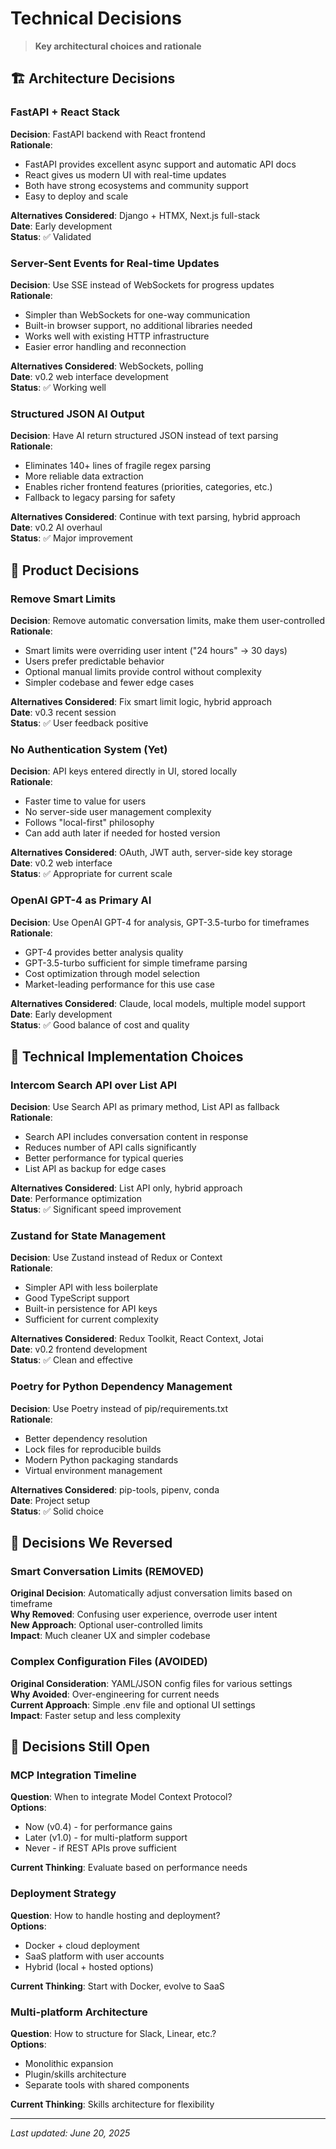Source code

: # Technical Decisions

> **Key architectural choices and rationale**

## 🏗️ Architecture Decisions

### FastAPI + React Stack
**Decision**: FastAPI backend with React frontend  
**Rationale**: 
- FastAPI provides excellent async support and automatic API docs
- React gives us modern UI with real-time updates
- Both have strong ecosystems and community support
- Easy to deploy and scale

**Alternatives Considered**: Django + HTMX, Next.js full-stack  
**Date**: Early development  
**Status**: ✅ Validated

### Server-Sent Events for Real-time Updates
**Decision**: Use SSE instead of WebSockets for progress updates  
**Rationale**:
- Simpler than WebSockets for one-way communication
- Built-in browser support, no additional libraries needed
- Works well with existing HTTP infrastructure
- Easier error handling and reconnection

**Alternatives Considered**: WebSockets, polling  
**Date**: v0.2 web interface development  
**Status**: ✅ Working well

### Structured JSON AI Output  
**Decision**: Have AI return structured JSON instead of text parsing  
**Rationale**:
- Eliminates 140+ lines of fragile regex parsing
- More reliable data extraction
- Enables richer frontend features (priorities, categories, etc.)
- Fallback to legacy parsing for safety

**Alternatives Considered**: Continue with text parsing, hybrid approach  
**Date**: v0.2 AI overhaul  
**Status**: ✅ Major improvement

## 🎯 Product Decisions

### Remove Smart Limits
**Decision**: Remove automatic conversation limits, make them user-controlled  
**Rationale**:
- Smart limits were overriding user intent ("24 hours" → 30 days)
- Users prefer predictable behavior
- Optional manual limits provide control without complexity
- Simpler codebase and fewer edge cases

**Alternatives Considered**: Fix smart limit logic, hybrid approach  
**Date**: v0.3 recent session  
**Status**: ✅ User feedback positive

### No Authentication System (Yet)
**Decision**: API keys entered directly in UI, stored locally  
**Rationale**:
- Faster time to value for users
- No server-side user management complexity
- Follows "local-first" philosophy
- Can add auth later if needed for hosted version

**Alternatives Considered**: OAuth, JWT auth, server-side key storage  
**Date**: v0.2 web interface  
**Status**: ✅ Appropriate for current scale

### OpenAI GPT-4 as Primary AI
**Decision**: Use OpenAI GPT-4 for analysis, GPT-3.5-turbo for timeframes  
**Rationale**:
- GPT-4 provides better analysis quality
- GPT-3.5-turbo sufficient for simple timeframe parsing
- Cost optimization through model selection
- Market-leading performance for this use case

**Alternatives Considered**: Claude, local models, multiple model support  
**Date**: Early development  
**Status**: ✅ Good balance of cost and quality

## 🔧 Technical Implementation Choices

### Intercom Search API over List API
**Decision**: Use Search API as primary method, List API as fallback  
**Rationale**:
- Search API includes conversation content in response
- Reduces number of API calls significantly
- Better performance for typical queries
- List API as backup for edge cases

**Alternatives Considered**: List API only, hybrid approach  
**Date**: Performance optimization  
**Status**: ✅ Significant speed improvement

### Zustand for State Management
**Decision**: Use Zustand instead of Redux or Context  
**Rationale**:
- Simpler API with less boilerplate
- Good TypeScript support
- Built-in persistence for API keys
- Sufficient for current complexity

**Alternatives Considered**: Redux Toolkit, React Context, Jotai  
**Date**: v0.2 frontend development  
**Status**: ✅ Clean and effective

### Poetry for Python Dependency Management
**Decision**: Use Poetry instead of pip/requirements.txt  
**Rationale**:
- Better dependency resolution
- Lock files for reproducible builds
- Modern Python packaging standards
- Virtual environment management

**Alternatives Considered**: pip-tools, pipenv, conda  
**Date**: Project setup  
**Status**: ✅ Solid choice

## 🚫 Decisions We Reversed

### Smart Conversation Limits (REMOVED)
**Original Decision**: Automatically adjust conversation limits based on timeframe  
**Why Removed**: Confusing user experience, overrode user intent  
**New Approach**: Optional user-controlled limits  
**Impact**: Much cleaner UX and simpler codebase

### Complex Configuration Files (AVOIDED)
**Original Consideration**: YAML/JSON config files for various settings  
**Why Avoided**: Over-engineering for current needs  
**Current Approach**: Simple .env file and optional UI settings  
**Impact**: Faster setup and less complexity

## 🤔 Decisions Still Open

### MCP Integration Timeline
**Question**: When to integrate Model Context Protocol?  
**Options**: 
- Now (v0.4) - for performance gains
- Later (v1.0) - for multi-platform support
- Never - if REST APIs prove sufficient

**Current Thinking**: Evaluate based on performance needs

### Deployment Strategy  
**Question**: How to handle hosting and deployment?  
**Options**:
- Docker + cloud deployment
- SaaS platform with user accounts
- Hybrid (local + hosted options)

**Current Thinking**: Start with Docker, evolve to SaaS

### Multi-platform Architecture
**Question**: How to structure for Slack, Linear, etc.?  
**Options**:
- Monolithic expansion  
- Plugin/skills architecture
- Separate tools with shared components

**Current Thinking**: Skills architecture for flexibility

---

*Last updated: June 20, 2025*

+++

* _To do_
Retype the records above word for word, from their first line through the line containing "- Optional manual", and leave out every picture.

* _Task answer_
Source code

: # Technical Decisions

> **Key architectural choices and rationale**

## 🏗️ Architecture Decisions

### FastAPI + React Stack
**Decision**: FastAPI backend with React frontend  
**Rationale**: 
- FastAPI provides excellent async support and automatic API docs
- React gives us modern UI with real-time updates
- Both have strong ecosystems and community support
- Easy to deploy and scale

**Alternatives Considered**: Django + HTMX, Next.js full-stack  
**Date**: Early development  
**Status**: ✅ Validated

### Server-Sent Events for Real-time Updates
**Decision**: Use SSE instead of WebSockets for progress updates  
**Rationale**:
- Simpler than WebSockets for one-way communication
- Built-in browser support, no additional libraries needed
- Works well with existing HTTP infrastructure
- Easier error handling and reconnection

**Alternatives Considered**: WebSockets, polling  
**Date**: v0.2 web interface development  
**Status**: ✅ Working well

### Structured JSON AI Output  
**Decision**: Have AI return structured JSON instead of text parsing  
**Rationale**:
- Eliminates 140+ lines of fragile regex parsing
- More reliable data extraction
- Enables richer frontend features (priorities, categories, etc.)
- Fallback to legacy parsing for safety

**Alternatives Considered**: Continue with text parsing, hybrid approach  
**Date**: v0.2 AI overhaul  
**Status**: ✅ Major improvement

## 🎯 Product Decisions

### Remove Smart Limits
**Decision**: Remove automatic conversation limits, make them user-controlled  
**Rationale**:
- Smart limits were overriding user intent ("24 hours" → 30 days)
- Users prefer predictable behavior
- Optional manual limits provide control without complexity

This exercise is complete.